Judgements

M. Sampath vs A.K.M.N. Cylinders (P) Ltd. on 11 September, 1997

Company Law Board
M. Sampath vs A.K.M.N. Cylinders (P) Ltd. on 11 September, 1997
Equivalent citations: 1999 98 CompCas 777 CLB
Bench: K Balu


ORDER

K.K. Balu, Member

1. This is an application filed under Section 186 of the Companies Act, 195,6 (hereinafter referred to as “the Act”), seeking directions of this Bench against A. K. M. N. Cylinders (P.) Limited (hereinafter referred to as “the company”) to call for a general meeting of the company to transact the following business:

(a) Retirement and re-election of directors of the company ;

(b) Production of minutes book, members’ register, balance-sheet, profit and loss account and auditors’ report for the years ending March 31, 1995, and March 31, 1996, for inspection.

2. The brief facts of this case as stated in the application are that the applicant is one of the signatories to the memorandum of association and articles of association of the company holding 304 equity shares which amount to more than one-tenth of the paid up shares in the company.
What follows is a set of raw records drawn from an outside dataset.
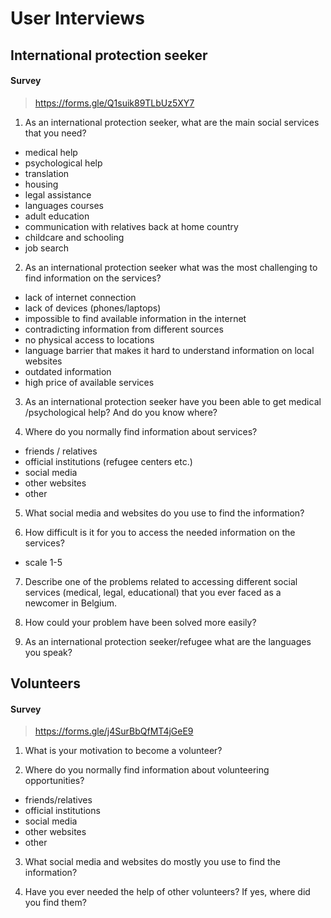 # User Interviews

## International protection seeker 

#### Survey

> https://forms.gle/Q1suik89TLbUz5XY7 

1. As an international protection seeker, what are the main social services that you need?
- medical help
- psychological help
- translation
- housing
- legal assistance
- languages courses
- adult education
- communication with relatives back at home country
- childcare and schooling
- job search

2. As an international protection seeker what was the most challenging to find information on the services?

- lack of internet connection
- lack of devices (phones/laptops)
- impossible to find available information in the internet
- contradicting information from different sources
- no physical access to locations
- language barrier that makes it hard to understand information on local websites
- outdated information
- high price of available services

3. As an international protection seeker have you been able to get medical /psychological help? And do you know where?

4. Where do you normally find information about services?  
- friends / relatives
- official institutions (refugee centers etc.)
- social media
- other websites
- other 

5. What social media and websites do you use to find the information?

6. How difficult is it for you to access the needed information on the services?  
- scale 1-5

7. Describe one of the problems related to accessing different social services (medical, legal, educational) that you ever faced as a newcomer in Belgium.

8. How could your problem have been solved more easily?

9. As an international protection seeker/refugee what are the languages you speak?

## Volunteers
#### Survey
> https://forms.gle/j4SurBbQfMT4jGeE9 

1. What is your motivation to become a volunteer?

2. Where do you normally find information about volunteering opportunities?  
- friends/relatives
- official institutions
- social media
- other websites
- other

3. What social media and websites do mostly you use to find the information?

4. Have you ever needed the help of other volunteers? If yes, where did you find them?

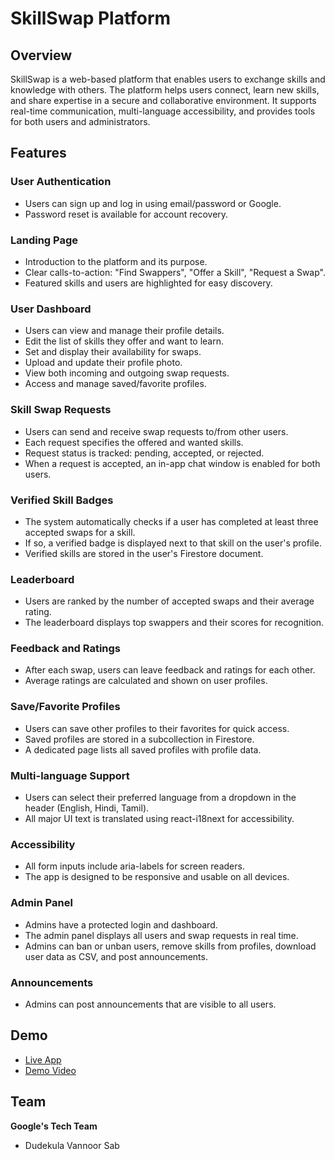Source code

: # SkillSwap Platform

## Overview

SkillSwap is a web-based platform that enables users to exchange skills and knowledge with others. The platform helps users connect, learn new skills, and share expertise in a secure and collaborative environment. It supports real-time communication, multi-language accessibility, and provides tools for both users and administrators.

## Features

### User Authentication
- Users can sign up and log in using email/password or Google.
- Password reset is available for account recovery.

### Landing Page
- Introduction to the platform and its purpose.
- Clear calls-to-action: "Find Swappers", "Offer a Skill", "Request a Swap".
- Featured skills and users are highlighted for easy discovery.

### User Dashboard
- Users can view and manage their profile details.
- Edit the list of skills they offer and want to learn.
- Set and display their availability for swaps.
- Upload and update their profile photo.
- View both incoming and outgoing swap requests.
- Access and manage saved/favorite profiles.

### Skill Swap Requests
- Users can send and receive swap requests to/from other users.
- Each request specifies the offered and wanted skills.
- Request status is tracked: pending, accepted, or rejected.
- When a request is accepted, an in-app chat window is enabled for both users.

### Verified Skill Badges
- The system automatically checks if a user has completed at least three accepted swaps for a skill.
- If so, a verified badge is displayed next to that skill on the user's profile.
- Verified skills are stored in the user's Firestore document.

### Leaderboard
- Users are ranked by the number of accepted swaps and their average rating.
- The leaderboard displays top swappers and their scores for recognition.

### Feedback and Ratings
- After each swap, users can leave feedback and ratings for each other.
- Average ratings are calculated and shown on user profiles.

### Save/Favorite Profiles
- Users can save other profiles to their favorites for quick access.
- Saved profiles are stored in a subcollection in Firestore.
- A dedicated page lists all saved profiles with profile data.

### Multi-language Support
- Users can select their preferred language from a dropdown in the header (English, Hindi, Tamil).
- All major UI text is translated using react-i18next for accessibility.

### Accessibility
- All form inputs include aria-labels for screen readers.
- The app is designed to be responsive and usable on all devices.

### Admin Panel
- Admins have a protected login and dashboard.
- The admin panel displays all users and swap requests in real time.
- Admins can ban or unban users, remove skills from profiles, download user data as CSV, and post announcements.

### Announcements
- Admins can post announcements that are visible to all users.



## Demo
- [Live App](https://skillsw.netlify.app/)
- [Demo Video](https://drive.google.com/file/d/16jGYCu-c1O0MtonexiTVQ4OAHUiLlR9r/view?usp=drivesdk) 

## Team
**Google's Tech Team**
- Dudekula Vannoor Sab


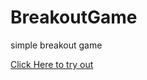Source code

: # BreakoutGame
simple breakout game 



  [Click Here to try out](https://ankur2753.github.io/BreakoutGame/)
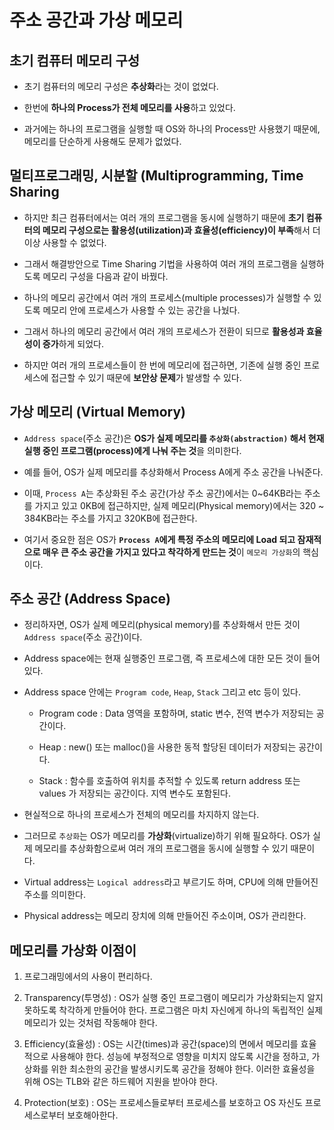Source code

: # 주소 공간과 가상 메모리

## 초기 컴퓨터 메모리 구성

* 초기 컴퓨터의 메모리 구성은 **추상화**라는 것이 없었다.

* 한번에 **하나의 Process가 전체 메모리를 사용**하고 있었다.

* 과거에는 하나의 프로그램을 실행할 때 OS와 하나의 Process만 사용했기 때문에, 메모리를 단순하게 사용해도 문제가 없었다.

## 멀티프로그래밍, 시분할 (Multiprogramming, Time Sharing

* 하지만 최근 컴퓨터에서는 여러 개의 프로그램을 동시에 실행하기 때문에 **초기 컴퓨터의 메모리 구성으로는 활용성(utilization)과 효율성(efficiency)이 부족**해서 더 이상 사용할 수 없었다.

* 그래서 해결방안으로 Time Sharing 기법을 사용하여 여러 개의 프로그램을 실행하도록 메모리 구성을 다음과 같이 바꿨다.

* 하나의 메모리 공간에서 여러 개의 프로세스(multiple processes)가 실행할 수 있도록 메모리 안에 프로세스가 사용할 수 있는 공간을 나눴다.

* 그래서 하나의 메모리 공간에서 여러 개의 프로세스가 전환이 되므로 **활용성과 효율성이 증가**하게 되었다.

* 하지만 여러 개의 프로세스들이 한 번에 메모리에 접근하면, 기존에 실행 중인 프로세스에 접근할 수 있기 때문에 **보안상 문제**가 발생할 수 있다.

## 가상 메모리 (Virtual Memory)

* `Address space`(주소 공간)은 **OS가 실제 메모리를 `추상화(abstraction)` 해서 현재 실행 중인 프로그램(process)에게 나눠 주는 것**을 의미한다.

* 예를 들어, OS가 실제 메모리를 추상화해서 Process A에게 주소 공간을 나눠준다.

* 이때, `Process A`는 추상화된 주소 공간(가상 주소 공간)에서는 0~64KB라는 주소를 가지고 있고 0KB에 접근하지만, 실제 메모리(Physical memory)에서는 320 ~ 384KB라는 주소를 가지고 320KB에 접근한다.

* 여기서 중요한 점은 OS가 **`Process A`에게 특정 주소의 메모리에 Load 되고 잠재적으로 매우 큰 주소 공간을 가지고 있다고 착각하게 만드는 것**이 `메모리 가상화`의 핵심이다.

## 주소 공간 (Address Space)

* 정리하자면, OS가 실제 메모리(physical memory)를 추상화해서 만든 것이 `Address space`(주소 공간)이다.

* Address space에는 현재 실행중인 프로그램, 즉 프로세스에 대한 모든 것이 들어있다.

* Address space 안에는 `Program code`, `Heap`, `Stack` 그리고 etc 등이 있다.

    * Program code : Data 영역을 포함하며, static 변수, 전역 변수가 저장되는 공간이다.

    * Heap : new() 또는 malloc()을 사용한 동적 할당된 데이터가 저장되는 공간이다.

    * Stack : 함수를 호출하여 위치를 추적할 수 있도록 return address 또는 values 가 저장되는 공간이다. 지역 변수도 포함된다.

* 현실적으로 하나의 프로세스가 전체의 메모리를 차지하지 않는다.

* 그러므로 `추상화`는 OS가 메모리를 **가상화**(virtualize)하기 위해 필요하다. OS가 실제 메모리를 추상화함으로써 여러 개의 프로그램을 동시에 실행할 수 있기 때문이다.

* Virtual address는 `Logical address`라고 부르기도 하며, CPU에 의해 만들어진 주소를 의미한다.

* Physical address는 메모리 장치에 의해 만들어진 주소이며, OS가 관리한다.

## 메모리를 가상화 이점이

1. 프로그래밍에서의 사용이 편리하다.

2. Transparency(투명성) : OS가 실행 중인 프로그램이 메모리가 가상화되는지 알지 못하도록 착각하게 만들어야 한다. 프로그램은 마치 자신에게 하나의 독립적인 실제 메모리가 있는 것처럼 작동해야 한다.

3. Efficiency(효율성) : OS는 시간(times)과 공간(space)의 면에서 메모리를 효율적으로 사용해야 한다. 성능에 부정적으로 영향을 미치지 않도록 시간을 정하고, 가상화를 위한 최소한의 공간을 발생시키도록 공간을 정해야 한다. 이러한 효율성을 위해 OS는 TLB와 같은 하드웨어 지원을 받아야 한다.

4. Protection(보호) : OS는 프로세스들로부터 프로세스를 보호하고 OS 자신도 프로세스로부터 보호해아한다.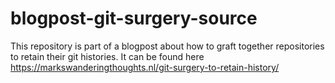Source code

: # blogpost-git-surgery-source

This repository is part of a blogpost about how to graft together repositories to retain their git histories. It can be found here https://markswanderingthoughts.nl/git-surgery-to-retain-history/
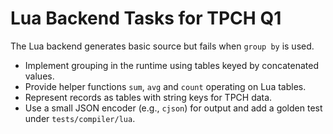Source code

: # Lua Backend Tasks for TPCH Q1

The Lua backend generates basic source but fails when `group by` is used.

- Implement grouping in the runtime using tables keyed by concatenated values.
- Provide helper functions `sum`, `avg` and `count` operating on Lua tables.
- Represent records as tables with string keys for TPCH data.
- Use a small JSON encoder (e.g., `cjson`) for output and add a golden test under `tests/compiler/lua`.

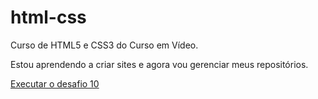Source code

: # html-css
 Curso de HTML5 e CSS3 do Curso em Vídeo.

 Estou aprendendo a criar sites e agora vou gerenciar meus repositórios.

 <a href="https://renatosouza-123.github.io/html-css/desafios/desafio10/android.html">Executar o desafio 10 </a>
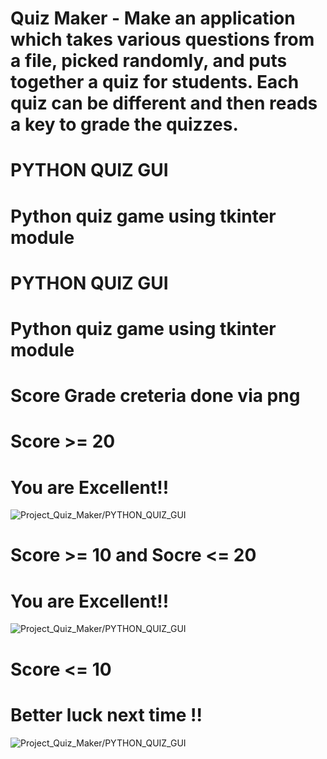 # Quiz Maker - Make an application which takes various questions from a file, picked randomly, and puts together a quiz for students. Each quiz can be different and then reads a key to grade the quizzes.

# PYTHON QUIZ GUI

# Python quiz game using tkinter module

# PYTHON QUIZ GUI
# Python quiz game using tkinter module
# Score Grade creteria done via png

# Score >= 20 
# You are Excellent!!
![Project_Quiz_Maker/PYTHON_QUIZ_GUI](great.png)

# Score >= 10 and Socre <= 20 
# You are Excellent!!
![Project_Quiz_Maker/PYTHON_QUIZ_GUI](ok.png)

# Score <= 10
# Better luck next time !!
![Project_Quiz_Maker/PYTHON_QUIZ_GUI](bad.png)

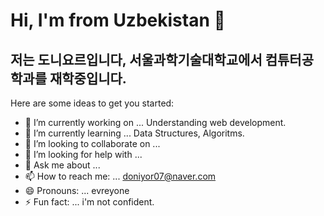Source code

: # Hi, I'm from Uzbekistan 👋  
저는 도니요르입니다, 서울과학기술대학교에서 컴튜터공학과를 재학중입니다.  
--------------------------------------------------------------------------------------------------------------------------------------------------------


Here are some ideas to get you started:

- 🔭 I’m currently working on ... Understanding web development.  
- 🌱 I’m currently learning ... Data Structures, Algoritms.  
- 👯 I’m looking to collaborate on ... 
- 🤔 I’m looking for help with ...
- 💬 Ask me about ...
- 📫 How to reach me: ... doniyor07@naver.com
- 😄 Pronouns: ... evreyone
- ⚡ Fun fact: ... i'm not confident.

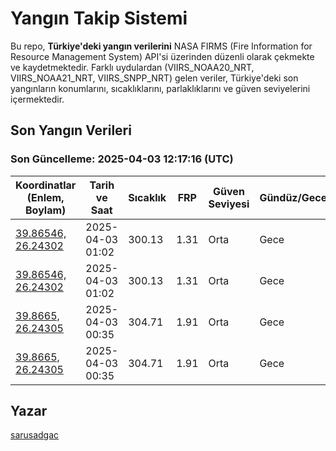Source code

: # Yangın Takip Sistemi

Bu repo, **Türkiye'deki yangın verilerini** NASA FIRMS (Fire Information for Resource Management System) API'si üzerinden düzenli olarak çekmekte ve kaydetmektedir. Farklı uydulardan (VIIRS_NOAA20_NRT, VIIRS_NOAA21_NRT, VIIRS_SNPP_NRT) gelen veriler, Türkiye'deki son yangınların konumlarını, sıcaklıklarını, parlaklıklarını ve güven seviyelerini içermektedir.

## Son Yangın Verileri
### Son Güncelleme: 2025-04-03 12:17:16 (UTC)

| Koordinatlar (Enlem, Boylam) | Tarih ve Saat | Sıcaklık | FRP | Güven Seviyesi | Gündüz/Gece |
|-----------------------------|----------------|----------|-----|----------------|-------------|
| [39.86546, 26.24302](https://www.google.com/maps?q=39.86546,26.24302) | 2025-04-03 01:02 | 300.13 | 1.31 | Orta | Gece |
| [39.86546, 26.24302](https://www.google.com/maps?q=39.86546,26.24302) | 2025-04-03 01:02 | 300.13 | 1.31 | Orta | Gece |
| [39.8665, 26.24305](https://www.google.com/maps?q=39.8665,26.24305) | 2025-04-03 00:35 | 304.71 | 1.91 | Orta | Gece |
| [39.8665, 26.24305](https://www.google.com/maps?q=39.8665,26.24305) | 2025-04-03 00:35 | 304.71 | 1.91 | Orta | Gece |

## Yazar

[sarusadgac](https://x.com/sarusadgac)
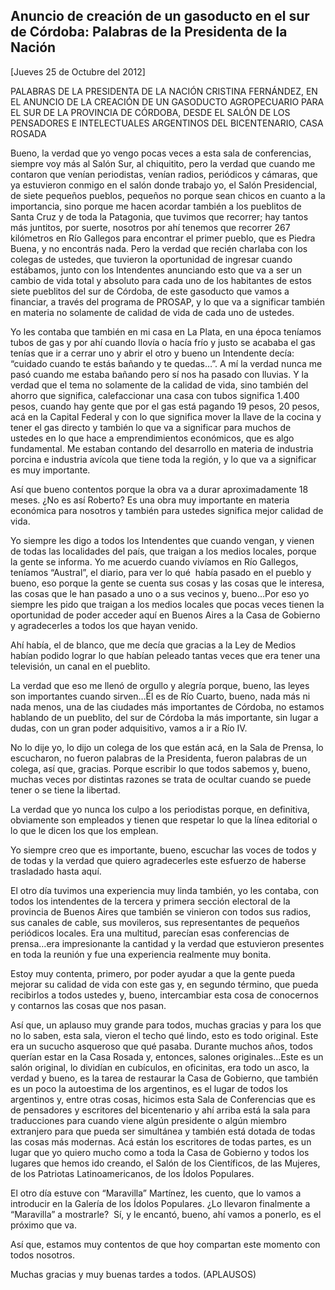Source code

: Anuncio de creación de un gasoducto en el sur de Córdoba: Palabras de la Presidenta de la Nación
------------------------------------------------------------------------------------------------

[Jueves 25 de Octubre del 2012]

PALABRAS DE LA PRESIDENTA DE LA NACIÓN CRISTINA FERNÁNDEZ, EN EL ANUNCIO
DE LA CREACIÓN DE UN GASODUCTO AGROPECUARIO PARA EL SUR DE LA PROVINCIA
DE CÓRDOBA, DESDE EL SALÓN DE LOS PENSADORES E INTELECTUALES ARGENTINOS
DEL BICENTENARIO, CASA ROSADA

Bueno, la verdad que yo vengo pocas veces a esta sala de conferencias,
siempre voy más al Salón Sur, al chiquitito, pero la verdad que cuando
me contaron que venían periodistas, venían radios, periódicos y cámaras,
que ya estuvieron conmigo en el salón donde trabajo yo, el Salón
Presidencial, de siete pequeños pueblos, pequeños no porque sean chicos
en cuanto a la importancia, sino porque me hacen acordar también a los
pueblitos de Santa Cruz y de toda la Patagonia, que tuvimos que
recorrer; hay tantos más juntitos, por suerte, nosotros por ahí tenemos
que recorrer 267 kilómetros en Río Gallegos para encontrar el primer
pueblo, que es Piedra Buena, y no encontrás nada. Pero la verdad que
recién charlaba con los colegas de ustedes, que tuvieron la oportunidad
de ingresar cuando estábamos, junto con los Intendentes anunciando esto
que va a ser un cambio de vida total y absoluto para cada uno de los
habitantes de estos siete pueblitos del sur de Córdoba, de este
gasoducto que vamos a financiar, a través del programa de PROSAP, y lo
que va a significar también en materia no solamente de calidad de vida
de cada uno de ustedes.

Yo les contaba que también en mi casa en La Plata, en una época teníamos
tubos de gas y por ahí cuando llovía o hacía frío y justo se acababa el
gas tenías que ir a cerrar uno y abrir el otro y bueno un Intendente
decía: “cuidado cuando te estás bañando y te quedas…”. A mí la verdad
nunca me pasó cuando me estaba bañando pero sí nos ha pasado con
lluvias. Y la verdad que el tema no solamente de la calidad de vida,
sino también del ahorro que significa, calefaccionar una casa con tubos
significa 1.400 pesos, cuando hay gente que por el gas está pagando 19
pesos, 20 pesos, acá en la Capital Federal y con lo que significa mover
la llave de la cocina y tener el gas directo y también lo que va a
significar para muchos de ustedes en lo que hace a emprendimientos
económicos, que es algo fundamental. Me estaban contando del desarrollo
en materia de industria porcina e industria avícola que tiene toda la
región, y lo que va a significar es muy importante.

Así que bueno contentos porque la obra va a durar aproximadamente 18
meses. ¿No es así Roberto? Es una obra muy importante en materia
económica para nosotros y también para ustedes significa mejor calidad
de vida.

Yo siempre les digo a todos los Intendentes que cuando vengan, y vienen
de todas las localidades del país, que traigan a los medios locales,
porque la gente se informa. Yo me acuerdo cuando vivíamos en Río
Gallegos, teníamos “Austral”, el diario, para ver lo qué  había pasado
en el pueblo y bueno, eso porque la gente se cuenta sus cosas y las
cosas que le interesa, las cosas que le han pasado a uno o a sus vecinos
y, bueno…Por eso yo siempre les pido que traigan a los medios locales
que pocas veces tienen la oportunidad de poder acceder aquí en Buenos
Aires a la Casa de Gobierno y agradecerles a todos los que hayan venido.

Ahí había, el de blanco, que me decía que gracias a la Ley de Medios
habían podido lograr lo que habían peleado tantas veces que era tener
una televisión, un canal en el pueblito.

La verdad que eso me llenó de orgullo y alegría porque, bueno, las leyes
son importantes cuando sirven…Él es de Río Cuarto, bueno, nada más ni
nada menos, una de las ciudades más importantes de Córdoba, no estamos
hablando de un pueblito, del sur de Córdoba la más importante, sin lugar
a dudas, con un gran poder adquisitivo, vamos a ir a Río IV.

No lo dije yo, lo dijo un colega de los que están acá, en la Sala de
Prensa, lo escucharon, no fueron palabras de la Presidenta, fueron
palabras de un colega, así que, gracias. Porque escribir lo que todos
sabemos y, bueno, muchas veces por distintas razones se trata de ocultar
cuando se puede tener o se tiene la libertad.

La verdad que yo nunca los culpo a los periodistas porque, en
definitiva, obviamente son empleados y tienen que respetar lo que la
línea editorial o lo que le dicen los que los emplean.

Yo siempre creo que es importante, bueno, escuchar las voces de todos y
de todas y la verdad que quiero agradecerles este esfuerzo de haberse
trasladado hasta aquí.

El otro día tuvimos una experiencia muy linda también, yo les contaba,
con todos los intendentes de la tercera y primera sección electoral de
la provincia de Buenos Aires que también se vinieron con todos sus
radios, sus canales de cable, sus movileros, sus representantes de
pequeños periódicos locales. Era una multitud, parecían esas
conferencias de prensa…era impresionante la cantidad y la verdad que
estuvieron presentes en toda la reunión y fue una experiencia realmente
muy bonita.

Estoy muy contenta, primero, por poder ayudar a que la gente pueda
mejorar su calidad de vida con este gas y, en segundo término, que pueda
recibirlos a todos ustedes y, bueno, intercambiar esta cosa de
conocernos y contarnos las cosas que nos pasan.

Así que, un aplauso muy grande para todos, muchas gracias y para los que
no lo saben, esta sala, vieron el techo qué lindo, esto es todo
original. Este era un sucucho asqueroso que qué pasaba. Durante muchos
años, todos querían estar en la Casa Rosada y, entonces, salones
originales…Este es un salón original, lo dividían en cubículos, en
oficinitas, era todo un asco, la verdad y bueno, es la tarea de
restaurar la Casa de Gobierno, que también es un poco la autoestima de
los argentinos, es el lugar de todos los argentinos y, entre otras
cosas, hicimos esta Sala de Conferencias que es de pensadores y
escritores del bicentenario y ahí arriba está la sala para traducciones
para cuando viene algún presidente o algún miembro extranjero para que
pueda ser simultánea y también está dotada de todas las cosas más
modernas. Acá están los escritores de todas partes, es un lugar que yo
quiero mucho como a toda la Casa de Gobierno y todos los lugares que
hemos ido creando, el Salón de los Científicos, de las Mujeres, de los
Patriotas Latinoamericanos, de los Ídolos Populares.

El otro día estuve con “Maravilla” Martínez, les cuento, que lo vamos a
introducir en la Galería de los Ídolos Populares. ¿Lo llevaron
finalmente a “Maravilla” a mostrarle?  Sí, y le encantó, bueno, ahí
vamos a ponerlo, es el próximo que va.

Así que, estamos muy contentos de que hoy compartan este momento con
todos nosotros.

Muchas gracias y muy buenas tardes a todos. (APLAUSOS)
3. The applicant and one B. Mohandas on one part and N. Ravindran, present managing director of the company on the other part entered into an unregistered agreement regarding transfer of shares of the company in favour of N. Ravindran, which subsequently became infructuous on account of breach of the agreement as well as lapse of time.

4. On May 2, 1996, the applicant and 21 other shareholders of the company holding 1,261 fully paid equity shares made a written requisition to the company to convene an extraordinary general meeting to transact the business specified supra. The company did not accede to the request of the

applicant on the plea that the applicant and certain other requisitionists are not shareholders of the company. Meantime, on November 7, 1996, the applicant demanded duplicate share certificates, as he had lost or misplaced the original certificates. But the company did not issue the duplicate share certificates. Thereafter, the applicant along with five other members sent on January 11, 1997, a valid requisition to the company calling for an extraordinary general meeting in accordance with the provisions of the Act. But the company never convened the meeting in terms of the requisition dated January 11, 1997. It has, therefore, become “impracticable” for the applicant to call for an extraordinary general meeting of the company. Hence, this application.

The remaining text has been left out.